Holiday decorations on Monument Avenue (photo by Tina Eshleman)
Something is wrong with the contemporary celebration of Christmas "if we are glad when it is over. Shopping becomes a burden ... social fellowship dissipation and good cheer a surfeit. Why may we not return to the sweetness and simplicity of the day before artificiality, pride and extravagance ... ?"
The above editorial appeared in Richmond’s Religious Herald on Dec. 28, 1899.
Little I can say here will alleviate or allay the frenzy of the season. On a recent walk to work, I noted the appearance of a plastic snowman on the balcony across the way. Over the weekend, neighbors strung lights and installed a waving Santa on their porch roof. And what better day to get this accomplished than in 70-degree weather?
Throughout the neighborhoods of my travels, festive bunting and adornments are making their annual redeployment.
I’m really not in any rush for Christmas. First, I’m the country’s worst consumer because I can never figure out what to buy anybody and I’m almost constitutionally incapable of purchasing anything. Even for myself.
I suffer from Christmas Anxiety. I’m not arty crafty, though I make Christmas cards — usually the week of so they go out way late and cause me even more anxiety. That’s about the extent of my holiday “making.”
Second, Christmas signals year’s end, and then it’s my birthday, and when you’re staring at the business end of 54, that jolly old elf becomes a harbinger of actuarial eventualities.

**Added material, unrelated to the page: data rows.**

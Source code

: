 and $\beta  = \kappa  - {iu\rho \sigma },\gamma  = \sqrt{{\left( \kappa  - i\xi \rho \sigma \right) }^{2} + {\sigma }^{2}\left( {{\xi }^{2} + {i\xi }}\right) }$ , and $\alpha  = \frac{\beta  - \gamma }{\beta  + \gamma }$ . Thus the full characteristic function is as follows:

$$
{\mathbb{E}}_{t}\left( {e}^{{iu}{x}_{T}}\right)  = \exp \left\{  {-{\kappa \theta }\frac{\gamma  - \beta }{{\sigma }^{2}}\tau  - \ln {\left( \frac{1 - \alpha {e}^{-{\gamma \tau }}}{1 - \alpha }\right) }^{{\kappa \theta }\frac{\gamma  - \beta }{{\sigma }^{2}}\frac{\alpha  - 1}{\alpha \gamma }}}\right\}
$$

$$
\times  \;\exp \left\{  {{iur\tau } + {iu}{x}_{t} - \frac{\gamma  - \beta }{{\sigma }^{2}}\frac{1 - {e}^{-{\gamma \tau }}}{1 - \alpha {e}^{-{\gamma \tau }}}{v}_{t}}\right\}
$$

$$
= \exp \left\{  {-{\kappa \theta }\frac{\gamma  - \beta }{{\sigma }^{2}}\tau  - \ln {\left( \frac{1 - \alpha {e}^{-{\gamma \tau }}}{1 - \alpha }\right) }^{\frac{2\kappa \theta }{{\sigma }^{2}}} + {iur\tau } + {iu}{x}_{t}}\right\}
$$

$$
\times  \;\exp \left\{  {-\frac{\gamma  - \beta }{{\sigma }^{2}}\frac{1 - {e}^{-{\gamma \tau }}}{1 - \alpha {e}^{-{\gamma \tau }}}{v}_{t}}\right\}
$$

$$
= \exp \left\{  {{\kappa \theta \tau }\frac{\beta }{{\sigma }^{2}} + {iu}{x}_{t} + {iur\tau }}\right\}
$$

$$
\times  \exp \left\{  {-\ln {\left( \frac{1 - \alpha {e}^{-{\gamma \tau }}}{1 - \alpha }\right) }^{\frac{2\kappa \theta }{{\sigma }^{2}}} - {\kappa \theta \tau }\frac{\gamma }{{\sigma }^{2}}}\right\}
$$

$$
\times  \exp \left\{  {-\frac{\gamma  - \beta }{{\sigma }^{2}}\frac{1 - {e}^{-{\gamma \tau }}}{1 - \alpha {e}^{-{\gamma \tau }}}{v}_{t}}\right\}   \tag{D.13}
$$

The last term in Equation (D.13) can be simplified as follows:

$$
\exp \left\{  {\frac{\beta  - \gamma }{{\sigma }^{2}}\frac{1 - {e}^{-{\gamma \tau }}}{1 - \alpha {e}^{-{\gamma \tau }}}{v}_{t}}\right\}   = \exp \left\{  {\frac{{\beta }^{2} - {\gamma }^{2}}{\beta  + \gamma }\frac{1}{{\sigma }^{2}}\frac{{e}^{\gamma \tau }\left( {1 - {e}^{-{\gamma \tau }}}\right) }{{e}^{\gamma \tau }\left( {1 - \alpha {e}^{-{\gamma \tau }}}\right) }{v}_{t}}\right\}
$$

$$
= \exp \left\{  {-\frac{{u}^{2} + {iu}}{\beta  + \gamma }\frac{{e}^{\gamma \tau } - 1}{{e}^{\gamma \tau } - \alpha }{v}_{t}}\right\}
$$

The year has passed and the world didn't end, as it was thought to for sure, thanks to the Internet. Back in September, there was some kind of killer asteroid and a Blood Moon and Passover, and I never did figure out what the fuss was about. And then before that was all that uproar about the Mayan calendar.
The preoccupation of late of end-of-world-as-we-know-it and also post-end is curious.
I mean, sure the world is messed up, but it's always been messed up. And steps can be taken toward unraveling some of its messed-uppedness. But nothing anybody does will make people either in power or just trying to keep the lights on more gracious or less venal. We're human beings. We mess up stuff. And there are certain concordances of philosophies designed to mitigate this behavior. But, British poet Thomas Hardy noted in this short observation:
"Peace upon earth!" was said. We sing it,
And pay a million priests to bring it.
After two thousand years of Mass
We've got as far as poison-gas.
That Tom Hardy, such a teller of knee-slappers.
So, OK. You're all tough and a prepper or whatever.
Thing is, while you're you're stockpiling your bolt hole in preparation for the inevitable, what in the heck is survival going to do for you? And why is there some deep seated desire to either bring about this end or have it over and done with? Are Novocain at the dentist, flush toilets and electric baseboard heat all that bad? Really?
I knew something was going on when I saw Independence Day at the movie theater and when the White House blew up, people cheered. Now, of course, the thing is back. Which proves that the only thing more predictable than the end of the world is Hollywood's difficulty in coming up with an original idea. And our national ambivalence.
And remember how the Internet really came along around 2000, when many were certain that it was all coming undone then. So anything odd or vaguely ominous that gets broadcast into the cyber-ether sends a shiver like when something alights on a spider's web. And everybody gets the shakes whether they admit it or not. Lately the news, which is almost all bad, or at least what we choose to access — or are able to get to — seems to confirm anyone's worst suspicions. And thus our personal fears of the End of Everything is like "Bloom County's" Michael Binkley's Anxiety Closet.
We’ve been living with the end a long while.
Readers of the Sunday Nov. 12, 1899, Richmond Times were assured on page 18, next to "Confederate Reminisces," of the world’s end that Monday, according to the University of Vienna's "renowned" (and kind of kooky) astronomer Professor Rudolph [sic] Falb
The piece was complemented by a weird graphic that must’ve frightened the susceptible. The illustration portrayed the earth's face split as if struck by the fist of heavyweight boxing champion Jim Jeffries.
The matter-of-fact caption reads, "The Comet of 1866 Will Strike The Earth Monday And This Is What Will Happen." The dreaded "Comet of 1866" has a name and proscribed course.
Anyway, I'll have an eggnog and try not to think too much about the end.